髪は藍色で、肩のあたりで切りそろえており、瞳は綺麗なアメジスト色をしている。
身長は年齢の平均身長よりも低く、レオの胸のあたりまでしかない。
元々奴隷扱いされていたせいか、体はやせ細っており、触れただけで折れそうだ。
身につけているのは白いワンピースで、シワや汚れがないところを見ると、ヒカルが与えたものだろう。
「これが俺の寄宿の部屋の鍵だ。料理の味は気にしないが、量だけは確保しろ。金はこっちに持ってきていた服やら雑貨を売り払って金にしたから、好きに使うといい。」
「は、はい!わかりました!早速、夕飯の支度してきますね!」
レオの言葉を聞き、頼りにされていることの嬉しさからか、他の話を聞く前に訓練場から飛び出してしまうシムル。
レオも呆れる暇すらなく、シムルの背中を見送ることしかできなかった。
「七人いて、三人が出ていくとは流石の俺も想定外だが?」
「ん?一人多くないかい?」
「しらばっくれるな。俺が気づいてないとでも思っていたのか?こうも完璧に気配を消せば嫌でもわかる」
「ん?完璧に存在を消していたのにすぐわかるのかい?」
「当たり前だ。一つの空間にポッカリと穴が空いているみたいなものだ。風もなく、温度もない。そこに誰かがそこに潜んでいるのを教えているみたいなものだ。」
訓練場の天井付近。照明の付近を横目で見ながらレオは不思議そうに…といってもどこか怪しげなヒカルに解説する。
「そういう見方もあるのか、中々に面白い意見だったぞ小僧」
「ッ!!」
突如、レオの後ろから囁くように聞こえた声にレオは一瞬にして距離を取る。
「そう警戒するな、私としても今ここで貴様を試す気は無い。」
レオは正面に立つ少女をじっくりと観察する。
背中まで伸びる銀髪に、ツリ上がった大きな真紅の瞳。
年齢はレオと変わらないほどか、少し上。だが、レオには彼女の身にまとっている雰囲気からは自分に近い年齢の存在だとは思えなかった。
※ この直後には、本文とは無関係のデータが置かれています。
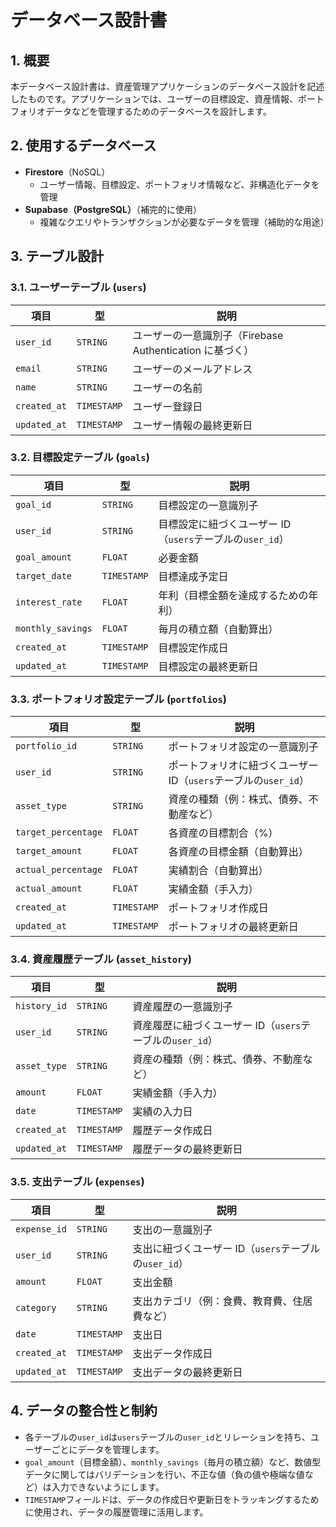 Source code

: # データベース設計書

## 1. 概要

本データベース設計書は、資産管理アプリケーションのデータベース設計を記述したものです。アプリケーションでは、ユーザーの目標設定、資産情報、ポートフォリオデータなどを管理するためのデータベースを設計します。

## 2. 使用するデータベース

- **Firestore**（NoSQL）
  - ユーザー情報、目標設定、ポートフォリオ情報など、非構造化データを管理
- **Supabase（PostgreSQL）**（補完的に使用）
  - 複雑なクエリやトランザクションが必要なデータを管理（補助的な用途）

## 3. テーブル設計

### 3.1. ユーザーテーブル (`users`)

| 項目         | 型          | 説明                                                     |
| ------------ | ----------- | -------------------------------------------------------- |
| `user_id`    | `STRING`    | ユーザーの一意識別子（Firebase Authentication に基づく） |
| `email`      | `STRING`    | ユーザーのメールアドレス                                 |
| `name`       | `STRING`    | ユーザーの名前                                           |
| `created_at` | `TIMESTAMP` | ユーザー登録日                                           |
| `updated_at` | `TIMESTAMP` | ユーザー情報の最終更新日                                 |

### 3.2. 目標設定テーブル (`goals`)

| 項目              | 型          | 説明                                                      |
| ----------------- | ----------- | --------------------------------------------------------- |
| `goal_id`         | `STRING`    | 目標設定の一意識別子                                      |
| `user_id`         | `STRING`    | 目標設定に紐づくユーザー ID（`users`テーブルの`user_id`） |
| `goal_amount`     | `FLOAT`     | 必要金額                                                  |
| `target_date`     | `TIMESTAMP` | 目標達成予定日                                            |
| `interest_rate`   | `FLOAT`     | 年利（目標金額を達成するための年利）                      |
| `monthly_savings` | `FLOAT`     | 毎月の積立額（自動算出）                                  |
| `created_at`      | `TIMESTAMP` | 目標設定作成日                                            |
| `updated_at`      | `TIMESTAMP` | 目標設定の最終更新日                                      |

### 3.3. ポートフォリオ設定テーブル (`portfolios`)

| 項目                | 型          | 説明                                                            |
| ------------------- | ----------- | --------------------------------------------------------------- |
| `portfolio_id`      | `STRING`    | ポートフォリオ設定の一意識別子                                  |
| `user_id`           | `STRING`    | ポートフォリオに紐づくユーザー ID（`users`テーブルの`user_id`） |
| `asset_type`        | `STRING`    | 資産の種類（例：株式、債券、不動産など）                        |
| `target_percentage` | `FLOAT`     | 各資産の目標割合（%）                                           |
| `target_amount`     | `FLOAT`     | 各資産の目標金額（自動算出）                                    |
| `actual_percentage` | `FLOAT`     | 実績割合（自動算出）                                            |
| `actual_amount`     | `FLOAT`     | 実績金額（手入力）                                              |
| `created_at`        | `TIMESTAMP` | ポートフォリオ作成日                                            |
| `updated_at`        | `TIMESTAMP` | ポートフォリオの最終更新日                                      |

### 3.4. 資産履歴テーブル (`asset_history`)

| 項目         | 型          | 説明                                                      |
| ------------ | ----------- | --------------------------------------------------------- |
| `history_id` | `STRING`    | 資産履歴の一意識別子                                      |
| `user_id`    | `STRING`    | 資産履歴に紐づくユーザー ID（`users`テーブルの`user_id`） |
| `asset_type` | `STRING`    | 資産の種類（例：株式、債券、不動産など）                  |
| `amount`     | `FLOAT`     | 実績金額（手入力）                                        |
| `date`       | `TIMESTAMP` | 実績の入力日                                              |
| `created_at` | `TIMESTAMP` | 履歴データ作成日                                          |
| `updated_at` | `TIMESTAMP` | 履歴データの最終更新日                                    |

### 3.5. 支出テーブル (`expenses`)

| 項目         | 型          | 説明                                                  |
| ------------ | ----------- | ----------------------------------------------------- |
| `expense_id` | `STRING`    | 支出の一意識別子                                      |
| `user_id`    | `STRING`    | 支出に紐づくユーザー ID（`users`テーブルの`user_id`） |
| `amount`     | `FLOAT`     | 支出金額                                              |
| `category`   | `STRING`    | 支出カテゴリ（例：食費、教育費、住居費など）          |
| `date`       | `TIMESTAMP` | 支出日                                                |
| `created_at` | `TIMESTAMP` | 支出データ作成日                                      |
| `updated_at` | `TIMESTAMP` | 支出データの最終更新日                                |

## 4. データの整合性と制約

- 各テーブルの`user_id`は`users`テーブルの`user_id`とリレーションを持ち、ユーザーごとにデータを管理します。
- `goal_amount`（目標金額）、`monthly_savings`（毎月の積立額）など、数値型データに関してはバリデーションを行い、不正な値（負の値や極端な値など）は入力できないようにします。
- `TIMESTAMP`フィールドは、データの作成日や更新日をトラッキングするために使用され、データの履歴管理に活用します。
見れば見るほど不思議な存在。学園の女子指定の制服を着ている限りこの学園の生徒なのかもしれないが、どうもそうは思えないレオ。
「貴様、人間じゃないな。」
「ほう、この一瞬で見抜くか。確かに私は人間ではない」
「亜人の類い…なるほど、吸血鬼か。」
「私の細かな表情から読み取ったか。面白い!合格だ。小僧、貴様を私の弟子に迎えよう」
手を叩き、嬉しそうに表情を緩めながら少しずつレオとの距離を詰める吸血鬼の少女。
「おや、まだ警戒してるのかな?」
「警戒を解いて欲しけりゃ、そのダダ漏れの魔力と殺気をどうかしてからにしろ。」
「失敬、久しぶりにいい獲物を見つけたものでな」
少女がニヤリと笑うと歯と呼ぶには長すぎる牙が覗く。
「そういえば、まだ名を名乗っていなかったかな?私はヴィデレ=アルケー=ヴァンパイア。原初の固体にして、始まりの吸血鬼さ。神に作られ、この世界を観察するものとして作られた存在だ。ちなみにヴィデレは見る。アルケーは原初の。ヴァンパイアは吸血鬼という意味だ。」
「原初の固体だと…?」
決まり文句とばかりにスラスラと自己紹介を述べるヴィデレ。
ヴィデレの自己紹介の中に、レオの中で引っかかるものがあった。
原初の固体。
子供に読み聞かせるための有名な絵本『世界の創造』に出てくる言葉だ。
かつて、この世界を創造した神は六つの種族をこの地に産み落とした。
人、精霊族、妖精族、小人族、耳長族、吸血鬼族。
この世界には今では五十にも近い種族がいるが、あくまでそれは後天性。
世界創造からいる種族はこの六つであり、その種族にはそれぞれ役目がある。
人族ならば繁栄、エルフは自然の守護、ドワーフは文明の発展、そしてヴァンパイアは観察。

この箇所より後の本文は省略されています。